Robert F. Kennedy Jr. on psychedelics: what the evidence says · JRE #2461

FACT CHECK // JRE #2461 // EXHIBIT LOG
EPISODE AIRED JAN 1, 2026 · THE JOE ROGAN EXPERIENCE
CLAIM CMRCOSCZSTATUS: PUBLISHED
SUBJECT: PSYCHEDELICS
Timestamp1:44:21
Aired
RulingNeeds Context

Not a true/false call. Every claim is logged with its sources; read the exhibits below.

// THE CLAIM · ON TAPE
For the longest time, that was a left-wing perspective, legalize marijuana, legalize psychedelics. You didn't hear about it from former Republican governors like Rick Perry.
Robert F. Kennedy Jr.@ 1:44:21
Watch on YouTubeJUMP TO 1:44:21

What the evidence says 01 / RECORD

Kennedy characterizes marijuana and psychedelic legalization as historically an exclusively left-wing cause prior to Rick Perry's recent advocacy. Perry, as former Texas governor, did help drive the state's 2025 investment in ibogaine research and has spoken publicly about the drug's potential to treat veterans' PTSD and addiction, so the claim about Perry's own role is accurate.
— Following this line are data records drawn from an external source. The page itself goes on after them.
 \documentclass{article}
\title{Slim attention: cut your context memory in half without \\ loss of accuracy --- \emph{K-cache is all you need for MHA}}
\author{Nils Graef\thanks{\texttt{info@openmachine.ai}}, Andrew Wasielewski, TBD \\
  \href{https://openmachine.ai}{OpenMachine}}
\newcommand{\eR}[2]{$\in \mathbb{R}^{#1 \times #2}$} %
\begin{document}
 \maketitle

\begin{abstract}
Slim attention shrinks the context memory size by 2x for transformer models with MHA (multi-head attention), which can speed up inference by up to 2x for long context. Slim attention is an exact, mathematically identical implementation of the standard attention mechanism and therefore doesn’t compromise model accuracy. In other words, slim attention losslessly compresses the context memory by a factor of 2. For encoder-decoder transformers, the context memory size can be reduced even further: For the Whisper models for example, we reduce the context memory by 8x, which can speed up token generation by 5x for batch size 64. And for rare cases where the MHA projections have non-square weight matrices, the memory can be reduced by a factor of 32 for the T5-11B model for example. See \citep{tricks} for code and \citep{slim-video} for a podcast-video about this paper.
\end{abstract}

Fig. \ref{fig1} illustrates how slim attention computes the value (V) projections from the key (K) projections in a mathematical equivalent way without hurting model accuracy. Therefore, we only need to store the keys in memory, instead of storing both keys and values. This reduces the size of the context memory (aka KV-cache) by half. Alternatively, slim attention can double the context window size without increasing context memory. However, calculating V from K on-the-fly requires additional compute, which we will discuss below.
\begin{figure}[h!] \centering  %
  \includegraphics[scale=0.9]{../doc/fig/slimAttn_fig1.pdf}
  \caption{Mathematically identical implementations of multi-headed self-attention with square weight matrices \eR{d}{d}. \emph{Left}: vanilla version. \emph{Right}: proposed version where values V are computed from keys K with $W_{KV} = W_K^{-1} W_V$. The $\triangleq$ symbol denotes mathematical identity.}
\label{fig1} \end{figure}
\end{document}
But the framing that drug-policy liberalization was purely left-wing before Perry omits a long-standing libertarian-right tradition: former Republican Congressman Ron Paul of Texas campaigned for full drug legalization, including marijuana and heroin, from the 1980s through his 2012 presidential run, and in 2011 co-sponsored federal legislation with Democratic Rep. Barney Frank to end federal marijuana prohibition and let states regulate it. This Republican strand of drug-policy reform, grounded in libertarian and states'-rights arguments rather than left-wing politics, predates Perry's ibogaine advocacy by more than a decade. The broader assertion that Republican support for legalization is new or exclusively associated with the left is not supported by the historical record.